The Iranian Reformers Have Won: Now Comes the Danger
The big headline today coming out of Iran of course is Ayatollah Khamenei’s ultra hardline stance, in effect laying the groundwork for a coming purge and blaming the potential bloodletting to come on the protesters (and the politicians leading it) themselves: “we had no choice but to kill you.”
Which supports a point I raised in the League’s earlier chat discussion on the Iranian election that I would like to flesh out in more detail. It comes by way of the analysis of military/insurgency theory of Col. John Boyd and 4th Generation Warfare. And it leads me to say some paradoxical things–that the Reformers have won and by winning are now in their most vulnerable (but potentially also most successful) moment yet.
Boyd’s central assertion is framed in the famous OODA Loop: Observe, Orient, Decide, Act. Boyd’s thesis was that the winning side in a conflict is the one that can both increase the speed of its own OODA looping–i.e. process information faster and more clearly–while at the same time breaking the learning cycle of its enemy. Each action–done properly–leads to a new cycle of observation, orientation, and decision.

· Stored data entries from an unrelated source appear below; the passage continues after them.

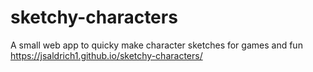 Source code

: # sketchy-characters
A small web app to quicky make character sketches for games and fun
https://jsaldrich1.github.io/sketchy-characters/
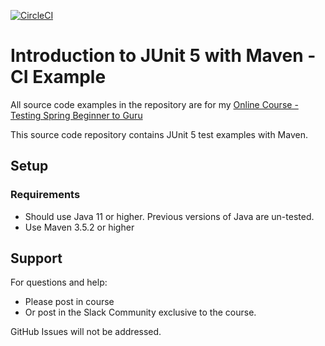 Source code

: [![CircleCI](https://circleci.com/gh/rupeshvv/testing-java-junit5-ci/tree/master.svg?style=svg)](https://circleci.com/gh/rupeshvv/testing-java-junit5-ci/tree/master)
# Introduction to JUnit 5 with Maven -CI Example

All source code examples in the repository are for my [Online Course - Testing Spring Beginner to Guru](https://www.udemy.com/testing-spring-boot-beginner-to-guru/?couponCode=GITHUB_REPO)

This source code repository contains JUnit 5 test examples with Maven.

## Setup
### Requirements
* Should use Java 11 or higher. Previous versions of Java are un-tested.
* Use Maven 3.5.2 or higher

## Support
For questions and help:
* Please post in course
* Or post in the Slack Community exclusive to the course.

GitHub Issues will not be addressed.

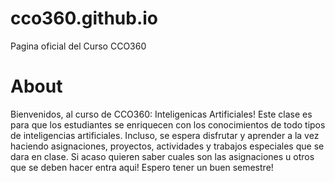 # cco360.github.io
Pagina oficial del Curso CCO360

<h1>About</h1>
Bienvenidos, al curso de CCO360: Inteligenicas Artificiales! Este clase es para que los estudiantes se enriquecen con los conocimientos
de todo tipos de inteligencias artificiales. Incluso, se espera disfrutar y aprender a la vez haciendo asignaciones, proyectos, 
actividades y trabajos especiales que se dara en clase. Si acaso quieren saber cuales son las asignaciones u otros que se deben hacer entra aqui! Espero tener un buen semestre!
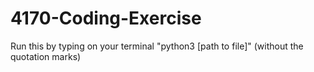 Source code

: # 4170-Coding-Exercise

Run this by typing on your terminal "python3 [path to file]" (without the quotation marks)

The so-called Twitter Revolution’s primary effectiveness has been its ability so far for the resistance to process the information and decide and act ahead of the response time of the regime. They have been so far one step ahead. And Khamenei’s speech today shows that he has become isolated and paralyzed. He no longer is processing new information because his observational lens is so obscured by his ideological orientation.

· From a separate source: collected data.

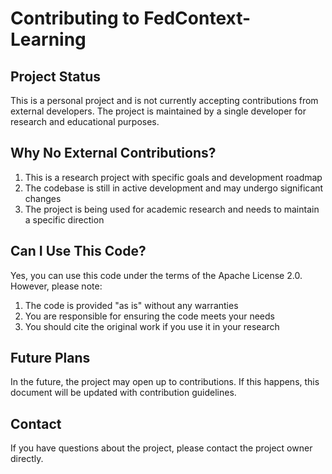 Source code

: # Contributing to FedContext-Learning

## Project Status

This is a personal project and is not currently accepting contributions from external developers. The project is maintained by a single developer for research and educational purposes.

## Why No External Contributions?

1. This is a research project with specific goals and development roadmap
2. The codebase is still in active development and may undergo significant changes
3. The project is being used for academic research and needs to maintain a specific direction

## Can I Use This Code?

Yes, you can use this code under the terms of the Apache License 2.0. However, please note:

1. The code is provided "as is" without any warranties
2. You are responsible for ensuring the code meets your needs
3. You should cite the original work if you use it in your research

## Future Plans

In the future, the project may open up to contributions. If this happens, this document will be updated with contribution guidelines.

## Contact

If you have questions about the project, please contact the project owner directly.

Related to Boyd’s theories is the broader school of Fourth Generation Warfare. The central argument of 4GW (particularly through William Lind’s work) is that victory is achieved through breaking the moral foundations of one’s enemy. In 3GW victory was achieved by annihilating the enemy through total war. Think fire bombings in Dresden and Tokyo, atomic bombs in Japan, or the German blitzkrieg.
In 4GW, victory is achieved through breaking the will of the enemy to fight and to have any moral standing left to do so (this played a huge part in the movements for decolonization post WWII).
And here we need to bring back the earlier discussion of Shia theology. Iran is an Islamic Republic. Or at least prior from 1979 until this week was. It no longer is. Khamenei’s speech has clearly announced for anyone with ears to hear that the Islamic Republic is over and if he is to hold power the country must become a full-on totalitarian regime.
The central myth of Shi’ism and therefore the moral-spiritual foundation of the Islamic Republic comes from the martrydom of Husayn. Husayn’s martrydom is the central guiding reality of Shia Islam: to truly practice in its most perfect form is to stand against oppression and to face death. This is why the reformers have been so shrewd to protest/resist non-violently. It is, in 4GW’s terms, attacking the moral foundation of the regime.
If the Iranian regime cracks down then they will be exposed as the oppressor’s, yet again murdering Husayn. Their official position as Islamic guardians will be lost as they will re-enact the very evil murder out of which was born (resurrected we might say) Shi’ism. If they do not crack down then everyday the resistance will grow.
If the reformers had undertaken violence then they would have given license/excuse for the regime and lose their own moral high ground. That they haven’t so far been baited into it, is a sign of the brilliance of their leadership (esp. Mousavi and Kourrabi) and the courage of the people.
For years now (like the later years of the Soviet Union) Iranians have pretended to obey and the rulers have pretended to rule. This mass social movement has allowed those who have participated in it to feel the force (what Gandhi called the force of Truth) of living bodily in another world. In a world in which the oppressor’s threats do not bring fear. They have felt the experience and finally as it were confessed publicly what everyone talked about and knew in secret: that this was all a sham.
That Rubicon has been passed and there is no turning back once the people have had the taste of that reality.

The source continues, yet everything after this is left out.